Console #
The console log is (by default) very brief.
It outputs when a job’s input history changed (so you know why a job was rerun).
It outputs a short stack trace when jobs fail, and the name of the error log file (see below) which contains more details.
And it shows a counter for
- T: Total jobs
- D: Done jobs
- R: Running jobs
- W: Waiting jobs
- F: Failed jobs
Log file(s) #
The log file (.ppg/logs/latest.messages) contains more info.
Compared to the console log it omits the counters, but logs every job start. For jobs that took more than one second (or if the log level is <= log_debug), every job finish is also logged.
It’s messages contain references into the ppg2 source, these are abstracted away into latest.lookup to denoise the log.
You can increase the amount of logging by passing a lower low level to ppg2.new()
Error log files #
For each failed job, an error log in .ppg/errors/latest/<job_number>_exception.txt.

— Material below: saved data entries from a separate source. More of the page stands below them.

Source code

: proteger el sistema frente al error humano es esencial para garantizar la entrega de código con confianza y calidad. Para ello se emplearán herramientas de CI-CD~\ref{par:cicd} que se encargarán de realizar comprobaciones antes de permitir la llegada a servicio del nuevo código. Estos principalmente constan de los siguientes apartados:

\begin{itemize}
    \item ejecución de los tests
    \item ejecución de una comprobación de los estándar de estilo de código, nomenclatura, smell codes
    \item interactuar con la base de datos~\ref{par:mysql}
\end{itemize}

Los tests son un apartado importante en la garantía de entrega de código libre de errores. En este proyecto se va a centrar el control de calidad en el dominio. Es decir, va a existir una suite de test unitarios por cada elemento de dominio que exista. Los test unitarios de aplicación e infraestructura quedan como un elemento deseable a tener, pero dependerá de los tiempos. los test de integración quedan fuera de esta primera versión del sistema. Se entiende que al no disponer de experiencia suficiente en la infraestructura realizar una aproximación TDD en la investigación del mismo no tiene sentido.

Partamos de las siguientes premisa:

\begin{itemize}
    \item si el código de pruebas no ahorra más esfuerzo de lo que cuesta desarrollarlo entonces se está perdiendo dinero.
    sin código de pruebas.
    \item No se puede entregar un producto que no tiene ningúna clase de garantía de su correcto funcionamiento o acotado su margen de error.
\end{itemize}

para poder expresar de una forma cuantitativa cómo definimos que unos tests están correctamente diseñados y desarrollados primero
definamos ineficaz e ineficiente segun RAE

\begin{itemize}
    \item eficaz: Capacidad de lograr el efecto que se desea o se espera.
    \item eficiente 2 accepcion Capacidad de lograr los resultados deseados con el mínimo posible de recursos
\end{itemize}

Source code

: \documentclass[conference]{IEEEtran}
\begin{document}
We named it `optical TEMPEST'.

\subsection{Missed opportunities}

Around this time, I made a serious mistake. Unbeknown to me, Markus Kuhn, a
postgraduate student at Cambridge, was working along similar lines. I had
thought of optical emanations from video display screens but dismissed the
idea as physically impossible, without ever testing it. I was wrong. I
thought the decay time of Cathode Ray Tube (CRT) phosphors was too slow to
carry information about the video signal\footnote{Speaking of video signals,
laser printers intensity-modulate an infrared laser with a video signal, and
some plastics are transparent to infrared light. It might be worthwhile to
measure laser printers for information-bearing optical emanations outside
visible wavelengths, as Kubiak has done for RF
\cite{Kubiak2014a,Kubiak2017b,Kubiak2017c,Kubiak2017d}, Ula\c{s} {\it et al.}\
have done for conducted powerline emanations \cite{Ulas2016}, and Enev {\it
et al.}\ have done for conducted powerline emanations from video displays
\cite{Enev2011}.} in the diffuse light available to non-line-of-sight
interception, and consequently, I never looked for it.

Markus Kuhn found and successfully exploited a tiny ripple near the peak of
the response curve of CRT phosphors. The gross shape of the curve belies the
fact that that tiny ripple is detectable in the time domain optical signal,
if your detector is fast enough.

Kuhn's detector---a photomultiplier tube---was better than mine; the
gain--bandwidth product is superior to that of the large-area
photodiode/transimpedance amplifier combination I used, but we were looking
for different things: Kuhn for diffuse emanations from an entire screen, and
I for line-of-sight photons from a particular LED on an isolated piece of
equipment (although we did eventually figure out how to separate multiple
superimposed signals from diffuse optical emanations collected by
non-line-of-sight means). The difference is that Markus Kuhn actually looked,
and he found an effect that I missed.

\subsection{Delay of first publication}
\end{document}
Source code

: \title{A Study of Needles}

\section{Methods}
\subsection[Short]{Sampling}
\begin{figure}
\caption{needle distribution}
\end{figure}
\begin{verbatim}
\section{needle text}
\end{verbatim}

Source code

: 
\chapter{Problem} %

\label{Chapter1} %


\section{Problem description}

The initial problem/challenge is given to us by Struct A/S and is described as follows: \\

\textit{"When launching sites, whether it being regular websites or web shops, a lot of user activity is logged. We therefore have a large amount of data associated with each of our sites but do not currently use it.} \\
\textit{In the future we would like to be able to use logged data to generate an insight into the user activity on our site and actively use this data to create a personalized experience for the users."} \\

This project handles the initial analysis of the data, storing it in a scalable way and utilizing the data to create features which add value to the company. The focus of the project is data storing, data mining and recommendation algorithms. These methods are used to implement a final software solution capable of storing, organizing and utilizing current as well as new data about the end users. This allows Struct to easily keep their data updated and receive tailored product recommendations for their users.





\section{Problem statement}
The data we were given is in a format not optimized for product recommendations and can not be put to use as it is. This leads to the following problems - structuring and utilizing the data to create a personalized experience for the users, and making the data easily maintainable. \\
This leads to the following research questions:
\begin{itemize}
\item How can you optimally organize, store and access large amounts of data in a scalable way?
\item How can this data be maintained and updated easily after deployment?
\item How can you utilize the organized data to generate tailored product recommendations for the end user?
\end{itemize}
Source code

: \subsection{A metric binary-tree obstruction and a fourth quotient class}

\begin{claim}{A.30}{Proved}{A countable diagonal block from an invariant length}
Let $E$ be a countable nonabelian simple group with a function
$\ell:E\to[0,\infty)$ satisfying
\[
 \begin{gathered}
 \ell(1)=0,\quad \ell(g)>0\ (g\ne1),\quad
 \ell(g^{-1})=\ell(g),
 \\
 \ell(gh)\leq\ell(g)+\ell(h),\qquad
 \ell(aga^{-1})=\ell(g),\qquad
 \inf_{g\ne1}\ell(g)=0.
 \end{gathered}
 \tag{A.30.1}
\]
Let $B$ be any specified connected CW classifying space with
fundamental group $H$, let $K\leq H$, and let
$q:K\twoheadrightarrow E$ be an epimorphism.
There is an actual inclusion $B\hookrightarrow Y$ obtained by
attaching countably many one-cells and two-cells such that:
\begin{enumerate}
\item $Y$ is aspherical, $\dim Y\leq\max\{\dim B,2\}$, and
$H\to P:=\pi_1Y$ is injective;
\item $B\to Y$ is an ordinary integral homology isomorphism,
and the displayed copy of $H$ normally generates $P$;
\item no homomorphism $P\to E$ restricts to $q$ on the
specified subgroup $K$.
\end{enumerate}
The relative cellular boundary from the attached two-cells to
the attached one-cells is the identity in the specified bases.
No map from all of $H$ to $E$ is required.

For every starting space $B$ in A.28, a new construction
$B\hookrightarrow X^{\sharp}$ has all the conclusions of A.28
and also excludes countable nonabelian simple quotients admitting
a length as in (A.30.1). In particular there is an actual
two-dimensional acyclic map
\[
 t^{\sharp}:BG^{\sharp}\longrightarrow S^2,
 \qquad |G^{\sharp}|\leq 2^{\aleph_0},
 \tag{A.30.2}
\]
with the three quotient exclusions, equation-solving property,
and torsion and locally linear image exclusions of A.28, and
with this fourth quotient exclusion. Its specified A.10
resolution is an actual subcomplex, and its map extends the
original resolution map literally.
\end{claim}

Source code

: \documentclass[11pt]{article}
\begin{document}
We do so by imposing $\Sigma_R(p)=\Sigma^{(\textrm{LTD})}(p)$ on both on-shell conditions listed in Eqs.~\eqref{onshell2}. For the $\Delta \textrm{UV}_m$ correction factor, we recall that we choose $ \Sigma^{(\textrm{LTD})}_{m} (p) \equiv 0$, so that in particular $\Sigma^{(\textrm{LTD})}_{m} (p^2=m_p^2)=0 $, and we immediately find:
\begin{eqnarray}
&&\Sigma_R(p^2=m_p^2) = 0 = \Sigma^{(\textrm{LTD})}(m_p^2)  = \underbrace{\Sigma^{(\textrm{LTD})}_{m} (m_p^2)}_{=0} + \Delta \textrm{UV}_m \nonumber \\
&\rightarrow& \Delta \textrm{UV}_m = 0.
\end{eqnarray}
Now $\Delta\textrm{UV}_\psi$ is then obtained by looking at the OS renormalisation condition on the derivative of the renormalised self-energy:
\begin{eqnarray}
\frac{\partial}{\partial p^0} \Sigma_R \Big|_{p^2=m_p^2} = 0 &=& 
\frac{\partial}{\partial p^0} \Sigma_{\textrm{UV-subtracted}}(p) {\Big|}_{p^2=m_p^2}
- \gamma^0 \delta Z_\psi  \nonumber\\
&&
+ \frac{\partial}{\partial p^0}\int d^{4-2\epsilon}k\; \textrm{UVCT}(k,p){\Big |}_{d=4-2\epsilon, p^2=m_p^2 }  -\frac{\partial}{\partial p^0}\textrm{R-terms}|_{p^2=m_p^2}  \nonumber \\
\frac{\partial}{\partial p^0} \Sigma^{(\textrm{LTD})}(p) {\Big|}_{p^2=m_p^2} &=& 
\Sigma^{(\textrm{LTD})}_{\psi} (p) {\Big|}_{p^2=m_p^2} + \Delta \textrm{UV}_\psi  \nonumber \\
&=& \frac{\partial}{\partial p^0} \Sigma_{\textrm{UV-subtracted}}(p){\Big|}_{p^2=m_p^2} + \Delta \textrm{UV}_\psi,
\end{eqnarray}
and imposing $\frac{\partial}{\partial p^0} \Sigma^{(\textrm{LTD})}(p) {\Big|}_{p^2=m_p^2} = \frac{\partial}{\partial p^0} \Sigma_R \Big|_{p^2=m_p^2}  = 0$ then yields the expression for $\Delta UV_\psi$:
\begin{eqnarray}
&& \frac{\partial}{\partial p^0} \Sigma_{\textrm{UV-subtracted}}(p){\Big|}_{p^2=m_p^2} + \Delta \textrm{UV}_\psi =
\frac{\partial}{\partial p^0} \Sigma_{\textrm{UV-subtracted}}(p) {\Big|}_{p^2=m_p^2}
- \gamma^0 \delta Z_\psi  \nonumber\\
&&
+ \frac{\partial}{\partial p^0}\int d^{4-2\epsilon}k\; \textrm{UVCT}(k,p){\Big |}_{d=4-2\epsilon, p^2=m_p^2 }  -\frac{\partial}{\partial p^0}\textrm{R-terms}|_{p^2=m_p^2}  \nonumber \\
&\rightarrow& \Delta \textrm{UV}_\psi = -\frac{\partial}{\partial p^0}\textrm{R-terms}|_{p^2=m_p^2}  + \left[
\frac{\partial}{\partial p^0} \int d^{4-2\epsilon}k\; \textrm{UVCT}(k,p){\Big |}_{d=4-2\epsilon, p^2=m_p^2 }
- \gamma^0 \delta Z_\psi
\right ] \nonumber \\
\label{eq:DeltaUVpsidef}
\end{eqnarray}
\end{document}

It contains the full stack trace (including locals!), the message of the exception, and - if available - stdout and stderr.
Log rotation #
By default the log files and error logs of the last few ppg2 runs are kept. Technically, we store each log under the run date, and symlink ’latest’ to the latest one.
Runtimes: #
Every time a job takes more than a second, we log it’s runtime at the end of the run to .ppg/logs/runtimes.tsv.
History #
The information necessary to decide wether jobs are invalidate is stored in .ppg/history/ppg_history.2.gz. It’s a gziped json, key -> recorded job output.
The keys follow the following format:
- “A” -> The last output of job “A”
- “A!!!” -> The job_ids of the inputs of job “A” (to detect when an input is added or removed)
- “A!!!B” the last output of job “A” that was used as input for job “B”.